Virtualization/containerization

Each of these nodes is running Proxmox VE. Software is deployed on VMs, enabling deployment of virtual clustered systems.

Software is deployed on containers to the extent possible. Sometimes Docker Swarm, sometimes Docker Compose, sometimes Kubernetes.

Note

That may not even be a full listing of my deployment types…

TODO: Standardize my deployments!

Storage

My aim is to use simple solutions that minimize cognitive load and maximize flexibility.

Note

I made a lot of these decisions a long time ago and don’t have my full rationale anymore. When I find / remember it, update here.

Redundancy: mdadm

mdadm is a utility for managing software RAID. I’m using this for operating system drives (mostly SSDs?) to enable servers to survive drive failures.

Redundancy: SnapRAID

SnapRAID is a non-realtime software RAID solution. I’m using this for shared storage drives. Parity is calculated and validated (bit-rot protection) on a schedule.
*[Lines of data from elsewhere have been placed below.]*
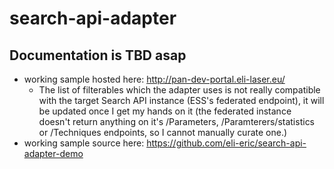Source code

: # search-api-adapter
## Documentation is TBD asap
 - working sample hosted here: http://pan-dev-portal.eli-laser.eu/
   - The list of filterables which the adapter uses is not really compatible with the target Search API instance (ESS's federated endpoint), it will be updated once I get my hands on it (the federated instance doesn't return anything on it's /Parameters, /Paramterers/statistics or /Techniques endpoints, so I cannot manually curate one.)
 - working sample source here: https://github.com/eli-eric/search-api-adapter-demo
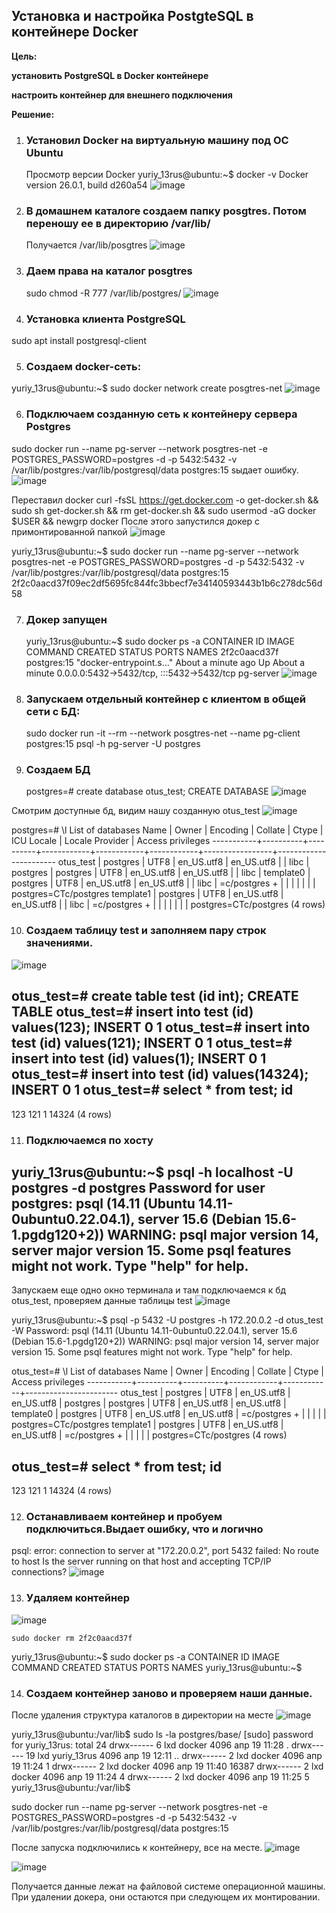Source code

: ## Установка и настройка PostgteSQL в контейнере Docker

**Цель:**

**установить PostgreSQL в Docker контейнере**

**настроить контейнер для внешнего подключения**

**Решение:**

1. ### Установил Docker на виртуальную машину под ОС Ubuntu
   Просмотр версии Docker
   yuriy_13rus@ubuntu:~$ docker -v
   Docker version 26.0.1, build d260a54
   ![image](https://github.com/13-rus/Otus/assets/120638894/8d5108d8-75ba-43be-966f-0f360fed5cb1)


2. ### В домашнем каталоге создаем папку posgtres. Потом переношу ее в директорию /var/lib/
   Получается /var/lib/posgtres
   ![image](https://github.com/13-rus/Otus/assets/120638894/5e04526e-4fde-4a98-be20-71907a077568)


3. ### Даем права на каталог posgtres
   sudo chmod -R 777 /var/lib/postgres/
   ![image](https://github.com/13-rus/Otus/assets/120638894/b85df61d-bbae-424e-89ae-c23ef1016f08)

 4. ### Установка клиента PostgreSQL
   sudo apt install postgresql-client


5. ### Создаем docker-сеть: 
  yuriy_13rus@ubuntu:~$ sudo docker network create posgtres-net
![image](https://github.com/13-rus/Otus/assets/120638894/cbbdbca9-2d22-48e0-850e-d69200e467d8)

6. ### Подключаем созданную сеть к контейнеру сервера Postgres
  sudo docker run --name pg-server --network posgtres-net -e POSTGRES_PASSWORD=postgres -d -p 5432:5432 -v /var/lib/postgres:/var/lib/postgresql/data postgres:15
  sыдает ошибку.
  ![image](https://github.com/13-rus/Otus/assets/120638894/b670d448-6d61-4dd9-8934-9044378923cf)

  Переставил docker
  curl -fsSL https://get.docker.com -o get-docker.sh && sudo sh get-docker.sh && rm get-docker.sh && sudo usermod -aG docker $USER && newgrp docker
  После этого запустился докер с примонтированной папкой
  ![image](https://github.com/13-rus/Otus/assets/120638894/78f83618-6ed1-44e9-b289-e8acd4bba7ec)


yuriy_13rus@ubuntu:~$ sudo docker run --name pg-server --network posgtres-net -e POSTGRES_PASSWORD=postgres -d -p 5432:5432 -v /var/lib/postgres:/var/lib/postgresql/data postgres:15
2f2c0aacd37f09ec2df5695fc844fc3bbecf7e34140593443b1b6c278dc56d58

7. ### Докер запущен
   yuriy_13rus@ubuntu:~$ sudo docker ps -a
   CONTAINER ID   IMAGE         COMMAND                  CREATED              STATUS              PORTS                                       NAMES
   2f2c0aacd37f   postgres:15   "docker-entrypoint.s…"   About a minute ago   Up About a minute   0.0.0.0:5432->5432/tcp, :::5432->5432/tcp   pg-server
   ![image](https://github.com/13-rus/Otus/assets/120638894/f4b821df-e26c-4503-b7c0-d70fdda37403)

8. ### Запускаем отдельный контейнер с клиентом в общей сети с БД: 
   sudo docker run -it --rm --network posgtres-net --name pg-client postgres:15 psql -h pg-server -U postgres

9. ### Создаем БД 
   postgres=# create database otus_test;
   CREATE DATABASE
   ![image](https://github.com/13-rus/Otus/assets/120638894/62fdc6bb-e902-47bd-948a-bf7f99d5e22b)


Смотрим доступные бд, видим нашу созданную otus_test
![image](https://github.com/13-rus/Otus/assets/120638894/b1b4cb62-0adf-419a-a626-0f01aebbb68b)

postgres=# \l
                                                List of databases
   Name    |  Owner   | Encoding |  Collate   |   Ctype    | ICU Locale | Locale Provider |   Access privileges
-----------+----------+----------+------------+------------+------------+-----------------+-----------------------
 otus_test | postgres | UTF8     | en_US.utf8 | en_US.utf8 |            | libc            |
 postgres  | postgres | UTF8     | en_US.utf8 | en_US.utf8 |            | libc            |
 template0 | postgres | UTF8     | en_US.utf8 | en_US.utf8 |            | libc            | =c/postgres          +
           |          |          |            |            |            |                 | postgres=CTc/postgres
 template1 | postgres | UTF8     | en_US.utf8 | en_US.utf8 |            | libc            | =c/postgres          +
           |          |          |            |            |            |                 | postgres=CTc/postgres
(4 rows)

10. ### Создаем таблицу test и заполняем пару строк значениями.
 ![image](https://github.com/13-rus/Otus/assets/120638894/30da636b-d4cb-483c-be8d-f09336ac452d)

   otus_test=# create table test (id int);
   CREATE TABLE
   otus_test=# insert into test (id) values(123);
   INSERT 0 1
   otus_test=# insert into test (id) values(121);
   INSERT 0 1
   otus_test=# insert into test (id) values(1);
   INSERT 0 1
   otus_test=# insert into test (id) values(14324);
   INSERT 0 1
   otus_test=# select * from test;
     id
-------
   123
   121
     1
 14324
(4 rows)

11. ### Подключаемся по хосту

   yuriy_13rus@ubuntu:~$ psql -h localhost -U postgres -d postgres
   Password for user postgres:
   psql (14.11 (Ubuntu 14.11-0ubuntu0.22.04.1), server 15.6 (Debian 15.6-1.pgdg120+2))
   WARNING: psql major version 14, server major version 15.
         Some psql features might not work.
   Type "help" for help.
   --
Запускаем еще одно окно терминала и там подключаемся к бд otus_test, проверяем данные таблицы test
![image](https://github.com/13-rus/Otus/assets/120638894/020d845d-c9f5-4d83-8d37-2d9f1cd20acb)


yuriy_13rus@ubuntu:~$ psql -p 5432 -U postgres -h 172.20.0.2 -d otus_test -W
Password:
psql (14.11 (Ubuntu 14.11-0ubuntu0.22.04.1), server 15.6 (Debian 15.6-1.pgdg120+2))
WARNING: psql major version 14, server major version 15.
         Some psql features might not work.
Type "help" for help.

otus_test=# \l
                                 List of databases
   Name    |  Owner   | Encoding |  Collate   |   Ctype    |   Access privileges
-----------+----------+----------+------------+------------+-----------------------
 otus_test | postgres | UTF8     | en_US.utf8 | en_US.utf8 |
 postgres  | postgres | UTF8     | en_US.utf8 | en_US.utf8 |
 template0 | postgres | UTF8     | en_US.utf8 | en_US.utf8 | =c/postgres          +
           |          |          |            |            | postgres=CTc/postgres
 template1 | postgres | UTF8     | en_US.utf8 | en_US.utf8 | =c/postgres          +
           |          |          |            |            | postgres=CTc/postgres
(4 rows)

otus_test=# select * from test;
  id
-------
   123
   121
     1
 14324
(4 rows)

12. ### Останавливаем контейнер и пробуем подключиться.Выдает ошибку, что и логично
   psql: error: connection to server at "172.20.0.2", port 5432 failed: No route to host
        Is the server running on that host and accepting TCP/IP connections?
        ![image](https://github.com/13-rus/Otus/assets/120638894/9e788bf1-e494-4f4b-9e04-023ef5840938)


13. ### Удаляем контейнер
 ![image](https://github.com/13-rus/Otus/assets/120638894/5dd80ae7-be05-4bbf-8e18-e68955e8be47)

    sudo docker rm 2f2c0aacd37f
   
   yuriy_13rus@ubuntu:~$ sudo docker ps -a
   CONTAINER ID   IMAGE     COMMAND   CREATED   STATUS    PORTS     NAMES
   yuriy_13rus@ubuntu:~$

14. ### Создаем контейнер заново и проверяем наши данные.
   После удаления структура каталогов в директории на месте
   ![image](https://github.com/13-rus/Otus/assets/120638894/cb7f88aa-359a-4e67-a030-f3dc43afe64e)

   yuriy_13rus@ubuntu:/var/lib$ sudo ls -la postgres/base/
   [sudo] password for yuriy_13rus:
   total 24
   drwx------  6 lxd docker      4096 апр 19 11:28 .
   drwx------ 19 lxd yuriy_13rus 4096 апр 19 12:11 ..
   drwx------  2 lxd docker      4096 апр 19 11:24 1
   drwx------  2 lxd docker      4096 апр 19 11:40 16387
   drwx------  2 lxd docker      4096 апр 19 11:24 4
   drwx------  2 lxd docker      4096 апр 19 11:25 5
   yuriy_13rus@ubuntu:/var/lib$

sudo docker run --name pg-server --network posgtres-net -e POSTGRES_PASSWORD=postgres -d -p 5432:5432 -v /var/lib/postgres:/var/lib/postgresql/data postgres:15

После запуска подключились к контейнеру, все на месте.
![image](https://github.com/13-rus/Otus/assets/120638894/a96039ee-15a6-4d0f-8325-5c08efd6e645)

![image](https://github.com/13-rus/Otus/assets/120638894/8ecfd06a-2fcc-4096-ac0d-f829f95984e9)


Получается данные лежат на файловой системе операционной машины. 
При удалении докера, они остаются при следующем их монтировании.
I’m also using UnionFS to expose data drives as a unified pool.

Rationale
  • Data drives can be accessed in isolation of the array (even if the array can’t be fully recovered).
  • Data files are hashed to protect from bit rot.
  • Arrays are flexible to change size, increase parity, etc.
    • Disks with data already on them can be added to the array.
  • Only the disk being accessed will spin up.
  • Between the scheduled parity recalculations, it’s possible to “un-delete” files!
Considerations
  • Parity drives must be among the largest in the pool. For now I have two pools until I get more drives and can re-organize them in to one pool.

Network

1GbE

Desired state

Backups as a service

How to make automated (file-level) backups easier? Time to try out some new tools, e.g. Borg, Restic?

Energy efficiency

  • How to get nodes to sleep when not in use?

  • What services can run on more purpose-built hardware to save energy from e.g. software video encoding?

  • How can I integrate SBCs (Raspberry Pi, oDroid N2+, H3+) to save energy?

  • How best to monitor energy usage at the node/service level?